● Work to be completed: Wherever the line with "scorer_model = ScorerModel.load(f)" sits in the listing below, transcribe from it up to and including the line with "apt-get install python3-dev", exactly, and leave the remaining lines out.

....

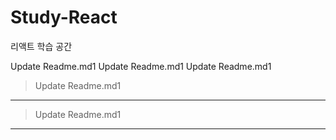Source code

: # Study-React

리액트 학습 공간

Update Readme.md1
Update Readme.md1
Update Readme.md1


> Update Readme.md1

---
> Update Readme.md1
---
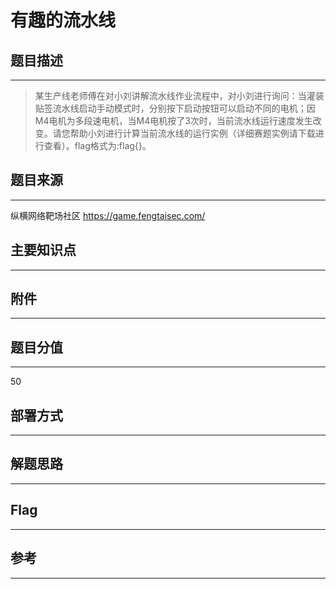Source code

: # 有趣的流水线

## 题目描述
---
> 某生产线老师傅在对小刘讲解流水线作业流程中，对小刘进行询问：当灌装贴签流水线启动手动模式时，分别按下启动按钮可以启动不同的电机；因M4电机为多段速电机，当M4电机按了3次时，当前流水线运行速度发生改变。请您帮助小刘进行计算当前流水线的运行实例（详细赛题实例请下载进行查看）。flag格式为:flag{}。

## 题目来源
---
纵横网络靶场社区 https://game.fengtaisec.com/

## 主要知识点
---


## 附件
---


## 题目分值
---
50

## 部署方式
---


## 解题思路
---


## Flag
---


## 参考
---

....

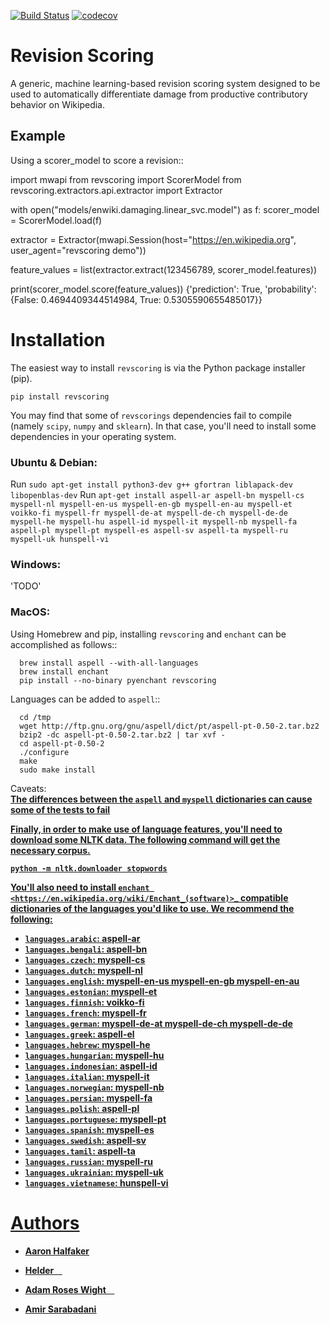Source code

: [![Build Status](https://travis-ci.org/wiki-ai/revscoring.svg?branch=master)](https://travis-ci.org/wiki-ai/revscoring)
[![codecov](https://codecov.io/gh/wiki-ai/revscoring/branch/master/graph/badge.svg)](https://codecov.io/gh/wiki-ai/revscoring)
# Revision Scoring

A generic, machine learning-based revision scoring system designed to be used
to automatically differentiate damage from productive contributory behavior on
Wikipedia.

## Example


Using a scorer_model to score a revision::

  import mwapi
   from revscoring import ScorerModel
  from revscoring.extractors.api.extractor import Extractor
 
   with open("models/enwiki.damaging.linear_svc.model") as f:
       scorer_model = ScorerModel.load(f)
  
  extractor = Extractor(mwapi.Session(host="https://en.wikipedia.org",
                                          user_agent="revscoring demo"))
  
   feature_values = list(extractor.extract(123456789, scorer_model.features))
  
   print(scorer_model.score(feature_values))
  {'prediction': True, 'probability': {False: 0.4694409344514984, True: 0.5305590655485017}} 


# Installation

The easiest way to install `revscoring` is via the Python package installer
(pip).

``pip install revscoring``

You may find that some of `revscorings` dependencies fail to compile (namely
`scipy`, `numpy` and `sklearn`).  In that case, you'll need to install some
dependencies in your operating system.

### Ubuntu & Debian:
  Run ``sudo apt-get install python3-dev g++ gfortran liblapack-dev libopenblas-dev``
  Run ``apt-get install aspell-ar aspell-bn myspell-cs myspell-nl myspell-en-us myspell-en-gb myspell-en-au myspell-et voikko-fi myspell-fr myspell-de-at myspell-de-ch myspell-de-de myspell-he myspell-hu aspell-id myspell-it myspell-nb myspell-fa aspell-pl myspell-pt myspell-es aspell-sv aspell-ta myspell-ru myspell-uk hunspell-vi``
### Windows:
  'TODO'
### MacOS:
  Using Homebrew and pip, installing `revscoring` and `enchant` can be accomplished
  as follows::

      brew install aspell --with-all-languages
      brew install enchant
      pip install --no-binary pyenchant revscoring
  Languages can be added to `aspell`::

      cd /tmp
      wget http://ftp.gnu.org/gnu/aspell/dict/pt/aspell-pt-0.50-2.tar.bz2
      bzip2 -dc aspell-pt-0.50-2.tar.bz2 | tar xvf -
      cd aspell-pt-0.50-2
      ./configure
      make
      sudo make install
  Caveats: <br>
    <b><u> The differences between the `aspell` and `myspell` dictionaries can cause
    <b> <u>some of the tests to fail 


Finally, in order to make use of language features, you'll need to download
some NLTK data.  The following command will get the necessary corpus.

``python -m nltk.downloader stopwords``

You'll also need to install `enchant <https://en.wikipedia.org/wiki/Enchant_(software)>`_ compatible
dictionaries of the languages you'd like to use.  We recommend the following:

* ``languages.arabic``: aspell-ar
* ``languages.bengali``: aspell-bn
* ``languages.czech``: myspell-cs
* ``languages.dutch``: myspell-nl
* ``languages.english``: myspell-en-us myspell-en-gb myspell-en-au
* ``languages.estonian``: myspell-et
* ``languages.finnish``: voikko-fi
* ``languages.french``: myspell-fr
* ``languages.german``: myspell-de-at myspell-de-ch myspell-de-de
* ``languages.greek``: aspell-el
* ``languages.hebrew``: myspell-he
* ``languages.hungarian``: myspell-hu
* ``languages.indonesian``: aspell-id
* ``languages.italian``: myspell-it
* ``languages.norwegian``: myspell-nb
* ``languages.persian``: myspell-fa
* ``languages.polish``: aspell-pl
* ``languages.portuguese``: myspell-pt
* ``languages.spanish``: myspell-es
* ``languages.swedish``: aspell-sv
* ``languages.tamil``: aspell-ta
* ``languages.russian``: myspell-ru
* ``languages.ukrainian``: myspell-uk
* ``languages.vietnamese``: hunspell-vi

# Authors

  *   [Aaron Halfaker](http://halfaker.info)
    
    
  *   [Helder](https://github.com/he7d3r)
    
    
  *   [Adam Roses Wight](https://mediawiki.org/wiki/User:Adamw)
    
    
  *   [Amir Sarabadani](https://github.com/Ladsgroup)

....

● Finished exercise:
       scorer_model = ScorerModel.load(f)
  
  extractor = Extractor(mwapi.Session(host="https://en.wikipedia.org",
                                          user_agent="revscoring demo"))
  
   feature_values = list(extractor.extract(123456789, scorer_model.features))
  
   print(scorer_model.score(feature_values))
  {'prediction': True, 'probability': {False: 0.4694409344514984, True: 0.5305590655485017}} 


# Installation

The easiest way to install `revscoring` is via the Python package installer
(pip).

``pip install revscoring``

You may find that some of `revscorings` dependencies fail to compile (namely
`scipy`, `numpy` and `sklearn`).  In that case, you'll need to install some
dependencies in your operating system.

### Ubuntu & Debian:
  Run ``sudo apt-get install python3-dev g++ gfortran liblapack-dev libopenblas-dev``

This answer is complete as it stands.